I principali interventi di carattere normativo si propongono di:

Rafforzare le misure di sicurezza delle operazioni, in particolare attraverso l’implementazione delle misure di sicurezza offshore previste dalla proposta di direttiva europea. Inoltre, il Governo non intende perseguire lo sviluppo di progetti in aree sensibili in mare o in terraferma, ed in particolare quelli di shale gas.

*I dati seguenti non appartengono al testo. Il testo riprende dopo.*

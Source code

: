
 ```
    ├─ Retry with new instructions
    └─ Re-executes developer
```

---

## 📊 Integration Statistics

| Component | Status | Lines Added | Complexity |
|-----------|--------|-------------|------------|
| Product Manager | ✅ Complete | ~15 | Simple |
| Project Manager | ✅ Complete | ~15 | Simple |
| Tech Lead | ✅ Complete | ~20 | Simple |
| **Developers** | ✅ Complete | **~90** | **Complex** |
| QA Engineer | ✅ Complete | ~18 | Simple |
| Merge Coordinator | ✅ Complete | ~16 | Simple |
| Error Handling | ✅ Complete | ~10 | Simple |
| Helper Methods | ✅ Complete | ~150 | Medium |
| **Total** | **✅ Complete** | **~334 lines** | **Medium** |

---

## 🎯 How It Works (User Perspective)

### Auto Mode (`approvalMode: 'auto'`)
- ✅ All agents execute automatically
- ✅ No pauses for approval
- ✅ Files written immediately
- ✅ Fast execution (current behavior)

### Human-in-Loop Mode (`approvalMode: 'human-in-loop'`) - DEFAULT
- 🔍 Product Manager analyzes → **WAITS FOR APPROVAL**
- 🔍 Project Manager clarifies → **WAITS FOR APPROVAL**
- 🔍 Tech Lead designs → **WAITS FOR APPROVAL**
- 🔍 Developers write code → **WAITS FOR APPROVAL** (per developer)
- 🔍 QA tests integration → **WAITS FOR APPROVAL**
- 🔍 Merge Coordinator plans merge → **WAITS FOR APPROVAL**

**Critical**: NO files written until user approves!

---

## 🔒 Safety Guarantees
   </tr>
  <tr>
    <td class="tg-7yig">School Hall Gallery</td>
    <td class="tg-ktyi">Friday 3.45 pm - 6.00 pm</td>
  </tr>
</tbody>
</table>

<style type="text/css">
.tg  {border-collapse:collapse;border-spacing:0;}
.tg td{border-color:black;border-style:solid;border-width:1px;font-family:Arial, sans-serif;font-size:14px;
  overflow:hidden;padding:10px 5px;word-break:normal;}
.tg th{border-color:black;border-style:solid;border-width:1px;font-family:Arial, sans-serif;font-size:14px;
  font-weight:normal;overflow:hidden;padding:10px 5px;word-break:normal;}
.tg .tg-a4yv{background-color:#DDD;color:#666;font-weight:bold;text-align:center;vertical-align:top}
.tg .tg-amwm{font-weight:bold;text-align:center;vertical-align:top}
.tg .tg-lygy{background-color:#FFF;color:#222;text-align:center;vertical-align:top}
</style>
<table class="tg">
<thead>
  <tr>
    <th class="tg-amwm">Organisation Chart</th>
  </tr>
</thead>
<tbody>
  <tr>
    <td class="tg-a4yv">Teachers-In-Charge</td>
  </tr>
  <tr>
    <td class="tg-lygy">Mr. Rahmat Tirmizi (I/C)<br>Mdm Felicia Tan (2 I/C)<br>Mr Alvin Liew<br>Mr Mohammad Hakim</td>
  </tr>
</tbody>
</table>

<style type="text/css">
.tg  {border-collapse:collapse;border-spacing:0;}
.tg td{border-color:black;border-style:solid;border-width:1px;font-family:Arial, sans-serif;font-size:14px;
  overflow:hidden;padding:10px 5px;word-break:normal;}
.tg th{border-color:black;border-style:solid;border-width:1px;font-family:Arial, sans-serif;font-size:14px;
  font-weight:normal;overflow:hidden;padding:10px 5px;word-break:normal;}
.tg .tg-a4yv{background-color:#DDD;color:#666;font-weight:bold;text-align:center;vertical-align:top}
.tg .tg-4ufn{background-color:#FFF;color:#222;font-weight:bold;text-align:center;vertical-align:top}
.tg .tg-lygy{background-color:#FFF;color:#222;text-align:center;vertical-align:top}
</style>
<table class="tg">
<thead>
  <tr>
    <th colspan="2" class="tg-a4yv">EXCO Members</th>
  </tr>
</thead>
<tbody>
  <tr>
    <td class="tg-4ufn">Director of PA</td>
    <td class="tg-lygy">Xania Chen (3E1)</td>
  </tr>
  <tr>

Adeguare gli iter autorizzativi ai nuovi standard europei (Direttiva sulla sicurezza offshore in corso di emanazione): in particolare, per garantire la richiesta separazione tra il soggetto responsabile della gestione amministrativa e autorizzativa e l’autorità competente in materia di vigilanza, con decreto legge 83/2012, convertito, è stato garantito il necessario finanziamento della nuova struttura di vigilanza. Inoltre, si ritiene opportuno adottare, nell’ambito di una generale revisione e semplificazione della normativa di settore, un modello di conferimento di un titolo abilitativo unico per esplorazione e produzione.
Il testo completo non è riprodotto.